シュータンをめくり上げると、白地に黒文字で「RARE AIR」の文字が現れる——これが2006年のAir Jordan 4「Tour Yellow」で最も印象的なディテールだ。「カスタマイズ」がスニーカーカルチャーのキーワードになるずっと前から、Jordan Brandは取り外し可能なJumpmanシュータンパッチという形で、インタラクティブな仕掛けを忍ばせていた。このシューズがついに復刻。公式発表によると発売日は2026年9月5日、型番はIO2463-102となる。

Tour Yellowが誕生したのは、AJ4がリタイア後に展開された「LS」(Lifestyle)シリーズの時代。Jumpmanが従来のコートカラーの枠を超え、より大胆な配色に挑戦し始めた時期だ。20年の時を経た復刻版も、AJ4の象徴的なシルエットを忠実に踏襲する——視認可能なエアユニット、彫刻的なミッドソール、お馴染みのウイング型シューアイレットも健在。アッパーには白のレザーをベースに採用し、ミッドソールは2色のスプラッター柄で視覚的なアクセントを演出。ブラックのディテールがアウトソールと側面のウイングアイレットに集約され、全体のシルエットにシャープなコントラストラインを描き出している。

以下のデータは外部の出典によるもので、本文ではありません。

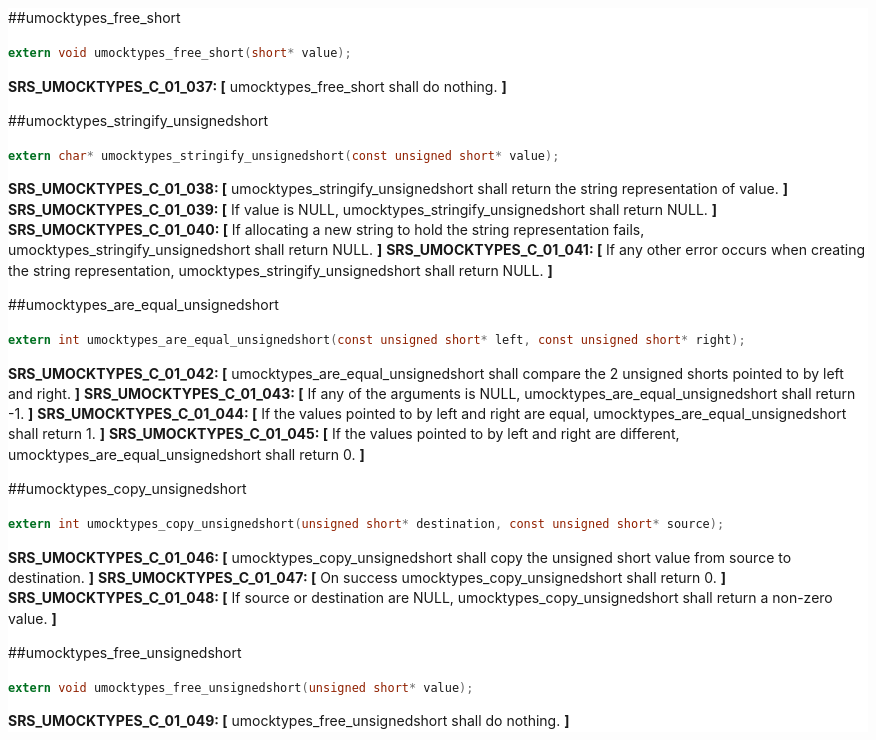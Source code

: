 ##umocktypes_free_short

```c
extern void umocktypes_free_short(short* value);
```

**SRS_UMOCKTYPES_C_01_037: [** umocktypes_free_short shall do nothing. **]**

##umocktypes_stringify_unsignedshort

```c
extern char* umocktypes_stringify_unsignedshort(const unsigned short* value);
```

**SRS_UMOCKTYPES_C_01_038: [** umocktypes_stringify_unsignedshort shall return the string representation of value. **]**
**SRS_UMOCKTYPES_C_01_039: [** If value is NULL, umocktypes_stringify_unsignedshort shall return NULL. **]**
**SRS_UMOCKTYPES_C_01_040: [** If allocating a new string to hold the string representation fails, umocktypes_stringify_unsignedshort shall return NULL. **]**
**SRS_UMOCKTYPES_C_01_041: [** If any other error occurs when creating the string representation, umocktypes_stringify_unsignedshort shall return NULL. **]**

##umocktypes_are_equal_unsignedshort

```c
extern int umocktypes_are_equal_unsignedshort(const unsigned short* left, const unsigned short* right);
```

**SRS_UMOCKTYPES_C_01_042: [** umocktypes_are_equal_unsignedshort shall compare the 2 unsigned shorts pointed to by left and right. **]**
**SRS_UMOCKTYPES_C_01_043: [** If any of the arguments is NULL, umocktypes_are_equal_unsignedshort shall return -1. **]**
**SRS_UMOCKTYPES_C_01_044: [** If the values pointed to by left and right are equal, umocktypes_are_equal_unsignedshort shall return 1. **]**
**SRS_UMOCKTYPES_C_01_045: [** If the values pointed to by left and right are different, umocktypes_are_equal_unsignedshort shall return 0. **]**

##umocktypes_copy_unsignedshort

```c
extern int umocktypes_copy_unsignedshort(unsigned short* destination, const unsigned short* source);
```

**SRS_UMOCKTYPES_C_01_046: [** umocktypes_copy_unsignedshort shall copy the unsigned short value from source to destination. **]**
**SRS_UMOCKTYPES_C_01_047: [** On success umocktypes_copy_unsignedshort shall return 0. **]**
**SRS_UMOCKTYPES_C_01_048: [** If source or destination are NULL, umocktypes_copy_unsignedshort shall return a non-zero value. **]**

##umocktypes_free_unsignedshort

```c
extern void umocktypes_free_unsignedshort(unsigned short* value);
```

**SRS_UMOCKTYPES_C_01_049: [** umocktypes_free_unsignedshort shall do nothing. **]**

その"語りかけてくる"シュータンパッチは、その後Undefeated x Air Jordan 4のコラボモデルにも受け継がれ、最近発売されたAir Jordan 4「Rare Air」カラーもこのデザイン言語を踏襲している——もともとはシュータンの下にひっそりと隠された小さな仕掛けが、思いがけずAJ4シリーズを貫く長寿命のイースターエッグとなったのだ。

現時点で詳細な価格や発売店舗は未発表。関連情報は発売日が近づくにつれて順次公開される予定だ。